■ **DATA FOR THE TASK**
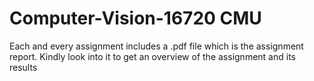 # Computer-Vision-16720 CMU
Each and every assignment includes a .pdf file which is the assignment report. Kindly look into it to get an overview of the assignment and its results
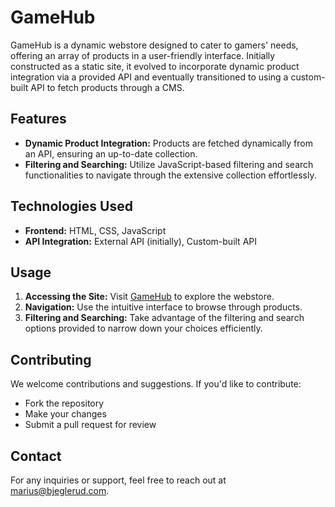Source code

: # GameHub

GameHub is a dynamic webstore designed to cater to gamers' needs, offering an array of products in a user-friendly interface. Initially constructed as a static site, it evolved to incorporate dynamic product integration via a provided API and eventually transitioned to using a custom-built API to fetch products through a CMS.

## Features

- **Dynamic Product Integration:** Products are fetched dynamically from an API, ensuring an up-to-date collection.
- **Filtering and Searching:** Utilize JavaScript-based filtering and search functionalities to navigate through the extensive collection effortlessly.

## Technologies Used

- **Frontend:** HTML, CSS, JavaScript
- **API Integration:** External API (initially), Custom-built API

## Usage

1. **Accessing the Site:** Visit [GameHub]([your_website_url_here](https://amazing-belekoy-eb8422.netlify.app/)) to explore the webstore.
2. **Navigation:** Use the intuitive interface to browse through products.
3. **Filtering and Searching:** Take advantage of the filtering and search options provided to narrow down your choices efficiently.

## Contributing

We welcome contributions and suggestions. If you'd like to contribute:
- Fork the repository
- Make your changes
- Submit a pull request for review

## Contact

For any inquiries or support, feel free to reach out at [marius@bjeglerud.com](mailto:marius@bjeglerud.com).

■ **EXERCISE DESCRIPTION**
Repeat the material above exactly; pictures do not belong in the copy.

■ **ANSWER SECTION**
 # Computer-Vision-16720 CMU
Each and every assignment includes a .pdf file which is the assignment report. Kindly look into it to get an overview of the assignment and its results
Source code

: # GameHub

GameHub is a dynamic webstore designed to cater to gamers' needs, offering an array of products in a user-friendly interface. Initially constructed as a static site, it evolved to incorporate dynamic product integration via a provided API and eventually transitioned to using a custom-built API to fetch products through a CMS.

## Features

- **Dynamic Product Integration:** Products are fetched dynamically from an API, ensuring an up-to-date collection.
- **Filtering and Searching:** Utilize JavaScript-based filtering and search functionalities to navigate through the extensive collection effortlessly.

## Technologies Used

- **Frontend:** HTML, CSS, JavaScript
- **API Integration:** External API (initially), Custom-built API

## Usage

1. **Accessing the Site:** Visit [GameHub]([your_website_url_here](https://amazing-belekoy-eb8422.netlify.app/)) to explore the webstore.
2. **Navigation:** Use the intuitive interface to browse through products.
3. **Filtering and Searching:** Take advantage of the filtering and search options provided to narrow down your choices efficiently.

## Contributing

We welcome contributions and suggestions. If you'd like to contribute:
- Fork the repository
- Make your changes
- Submit a pull request for review

## Contact

For any inquiries or support, feel free to reach out at [marius@bjeglerud.com](mailto:marius@bjeglerud.com).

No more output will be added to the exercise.